Hopkins, who doesn’t look or sound much like the real Hitchcock, is at his best when he’s playing Hitchcock’s public persona – the showman who liked to play with audience’s emotions. Hitchcock was not just a great filmmaker, but also a great salesman, and when Hopkins is playing the Hitchcock world saw at that time, he is in fine form, and immensely entertaining. But when the film tries to get to the darker places in Hitchcock’s mind, it finds itself on less sure footing. Like The Girl, the movie says that Hitchcock was in love with all his leading ladies – although in this film, it does stop somewhere in the realm of fantasy, as he never acts on it. So we have Vera Miles, who Hitchcock felt betrayed by when she had to drop out of Vertigo because she got pregnant, but more so because she didn’t like being controlled by him. Jessica Biel, who plays Miles, never finds the right note to play her – unlike the real Miles, she leaves almost no impression. Scarlett Johansson, who plays Janet Leigh, fares better – no she doesn’t much look like Leigh, but surprisingly she captures that almost innocent sexuality that Leigh had about her – the good girl who finally breaks the rules. Leigh takes Hitchcock’s leering in stride, and never lets it distract her.
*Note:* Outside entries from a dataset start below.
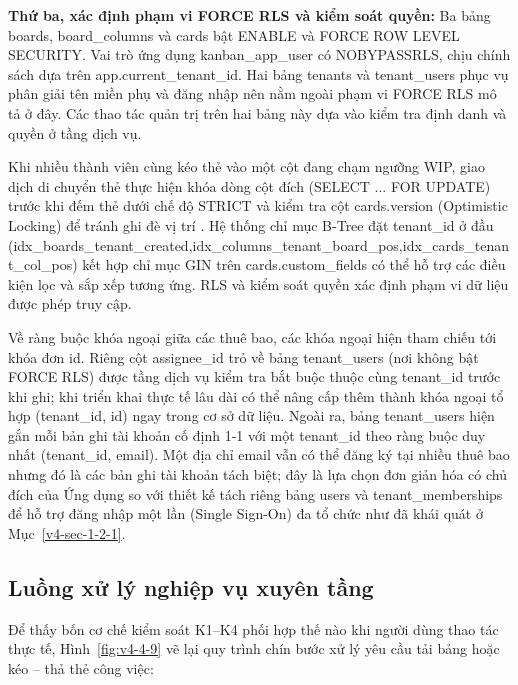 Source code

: \textbf{Thứ ba, xác định phạm vi FORCE RLS và kiểm soát quyền:} Ba bảng boards, board\_\allowbreak{}columns và cards bật ENABLE và FORCE ROW LEVEL SECURITY. Vai trò ứng dụng kanban\_\allowbreak{}app\_\allowbreak{}user có NOBYPASSRLS, chịu chính sách dựa trên app.current\_\allowbreak{}tenant\_\allowbreak{}id. Hai bảng tenants và tenant\_\allowbreak{}users phục vụ phân giải tên miền phụ và đăng nhập nên nằm ngoài phạm vi FORCE RLS mô tả ở đây. Các thao tác quản trị trên hai bảng này dựa vào kiểm tra định danh và quyền ở tầng dịch vụ.

Khi nhiều thành viên cùng kéo thẻ vào một cột đang chạm ngưỡng WIP, giao dịch di chuyển thẻ thực hiện khóa dòng cột đích (SELECT ... FOR UPDATE) trước khi đếm thẻ dưới chế độ STRICT và kiểm tra cột cards.version (Optimistic Locking) để tránh ghi đè vị trí \cite{v4-23}. Hệ thống chỉ mục B-Tree đặt tenant\_\allowbreak{}id ở đầu (idx\_\allowbreak{}boards\_\allowbreak{}tenant\_\allowbreak{}created,idx\_\allowbreak{}columns\_\allowbreak{}tenant\_\allowbreak{}board\_\allowbreak{}pos,idx\_\allowbreak{}cards\_\allowbreak{}tenant\_\allowbreak{}col\_\allowbreak{}pos) kết hợp chỉ mục GIN trên cards.custom\_\allowbreak{}fields có thể hỗ trợ các điều kiện lọc và sắp xếp tương ứng. RLS và kiểm soát quyền xác định phạm vi dữ liệu được phép truy cập.

Về ràng buộc khóa ngoại giữa các thuê bao, các khóa ngoại hiện tham chiếu tới khóa đơn id. Riêng cột assignee\_\allowbreak{}id trỏ về bảng tenant\_\allowbreak{}users (nơi không bật FORCE RLS) được tầng dịch vụ kiểm tra bắt buộc thuộc cùng tenant\_\allowbreak{}id trước khi ghi; khi triển khai thực tế lâu dài có thể nâng cấp thêm thành khóa ngoại tổ hợp (tenant\_\allowbreak{}id, id) ngay trong cơ sở dữ liệu. Ngoài ra, bảng tenant\_\allowbreak{}users hiện gắn mỗi bản ghi tài khoản cố định 1-1 với một tenant\_\allowbreak{}id theo ràng buộc duy nhất (tenant\_\allowbreak{}id, email). Một địa chỉ email vẫn có thể đăng ký tại nhiều thuê bao nhưng đó là các bản ghi tài khoản tách biệt; đây là lựa chọn đơn giản hóa có chủ đích của Ứng dụng so với thiết kế tách riêng bảng users và tenant\_\allowbreak{}memberships để hỗ trợ đăng nhập một lần (Single Sign-On) đa tổ chức như đã khái quát ở Mục~\ref{v4-sec-1-2-1}.

\begin{landscape}
\renewcommand{\VfourImageMaxHeight}{.62\textheight}
\subsection{Luồng xử lý nghiệp vụ xuyên tầng}\label{v4-sec-4-3-3}

Để thấy bốn cơ chế kiểm soát K1--K4 phối hợp thế nào khi người dùng thao tác thực tế, Hình~\ref{fig:v4-4-9} vẽ lại quy trình chín bước xử lý yêu cầu tải bảng hoặc kéo -- thả thẻ công việc:
\end{landscape}

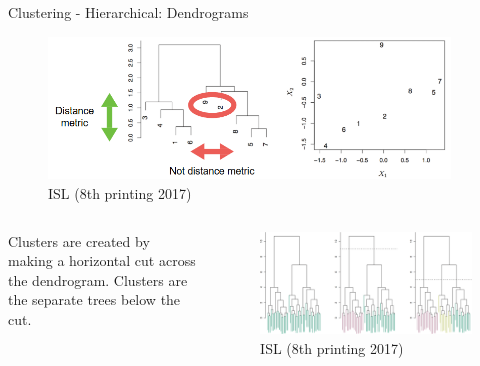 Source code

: \begin{frame}[allowframebreaks]{Clustering - Hierarchical: Dendrograms}
\begin{block}{}
    \vspace{1.5em}

    \begin{figure}
        \centering
        \includegraphics[width=0.95\textwidth,height=0.7\textheight,keepaspectratio]{images/dul/hierarchical/dendograms-distance-metric.png}
        \caption{ISL (8th printing 2017)}
    \end{figure}
\end{block}

\framebreak

\begin{columns}
    \begin{column}{0.45\textwidth}
        Clusters are created by  making a horizontal cut  across the dendrogram.  Clusters are the separate  trees below the cut.
    \end{column}

    \vspace{0.8em}

    \begin{column}{0.55\textwidth}
        \begin{figure}
            \centering
            \includegraphics[width=1.05\textwidth,height=0.8\textheight,keepaspectratio]{images/dul/hierarchical/dendrograms-cluster.png}
            \caption{ISL (8th printing 2017)}
        \end{figure}
    \end{column}
\end{columns}


\end{frame}
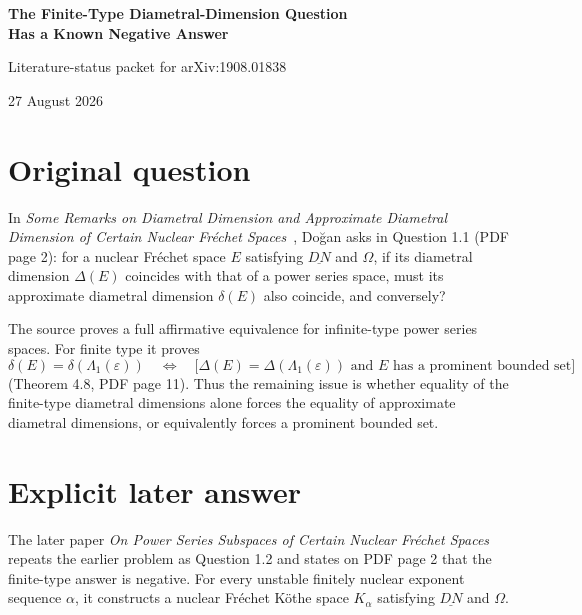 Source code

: \documentclass[10pt]{article}
\newcommand{\DN}{\underline{DN}}
\newcommand{\Om}{\Omega}
\begin{document}
\begin{center}
{\LARGE\bfseries The Finite-Type Diametral-Dimension Question\\[2pt]
Has a Known Negative Answer\par}
\vspace{8pt}
{\large Literature-status packet for arXiv:1908.01838\par}
\vspace{3pt}
27 August 2026
\end{center}
\vspace{3pt}

\begin{center}
\end{center}

\section{Original question}

In \emph{Some Remarks on Diametral Dimension and Approximate Diametral
Dimension of Certain Nuclear Fr\'echet Spaces}~\cite{source}, Do\u{g}an asks
in Question 1.1 (PDF page 2): for a nuclear Fr\'echet space $E$ satisfying
$\DN$ and $\Om$, if its diametral dimension $\Delta(E)$ coincides with that
of a power series space, must its approximate diametral dimension $\delta(E)$
also coincide, and conversely?

The source proves a full affirmative equivalence for infinite-type power
series spaces. For finite type it proves
\[
 \delta(E)=\delta(\Lambda_1(\varepsilon))
 \quad\Longleftrightarrow\quad
 \bigl[\Delta(E)=\Delta(\Lambda_1(\varepsilon))
 \text{ and $E$ has a prominent bounded set}\bigr]
\]
(Theorem 4.8, PDF page 11). Thus the remaining issue is whether equality of
the finite-type diametral dimensions alone forces the equality of approximate
diametral dimensions, or equivalently forces a prominent bounded set.

\section{Explicit later answer}

The later paper \emph{On Power Series Subspaces of Certain Nuclear Fr\'echet
Spaces}~\cite{answer} repeats the earlier problem as Question 1.2 and states
on PDF page 2 that the finite-type answer is negative. For every unstable
finitely nuclear exponent sequence $\alpha$, it constructs a nuclear
Fr\'echet K\"othe space $K_\alpha$ satisfying $\DN$ and $\Om$.
\end{document}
It seems like the main reason why the filmmakers want to make this movie is to acknowledge, as few have, the role Hitchcock’s wife Alma (Helen Mirren) played in his career. She worked with him on all of his movies – often without credit – but did just about everything with him. She was the most important collaborator Hitchcock had – at least in the view of this movie – and she has long ago grown to accept Hitchcock’s fantasy life with his leading ladies. But Alma, as played by Mirren, is a little tired of being shunted to the background – of only being important because of who she is married to. However, the subplot of her collaboration with another writer – played by Danny Huston – and Hitchcock beginning to suspect the two of them of having an affair – is underwritten, and seems to have been added to try and add even more conflict between the two of them. It wasn’t necessary.
The film has other problems as well. James D’Arcy is very good at playing Norman Bates – the problem is that the screenplay doesn’t seem to realize that Norman Bates and Anthony Perkins are two separate people – and even in the scenes where Perkins is supposed to be himself, D’Arcy makes him too creepy. Then there is the ridiculous addition of some strange fantasy “therapy” sessions where Hitchcock imagines himself talking to Ed Gein (Michael Wincott) himself. What they hell that was supposed to accomplish, I’ll never know.
In short, Hitchcock is a mess. It is at times a well-acted and entertaining mess, but it’s a mess nonetheless. Hitchcock deserves a better biography made of him – as does Alma for that matter. The two we’ve gotten in the last two months do neither of them – nor anyone around them – justice.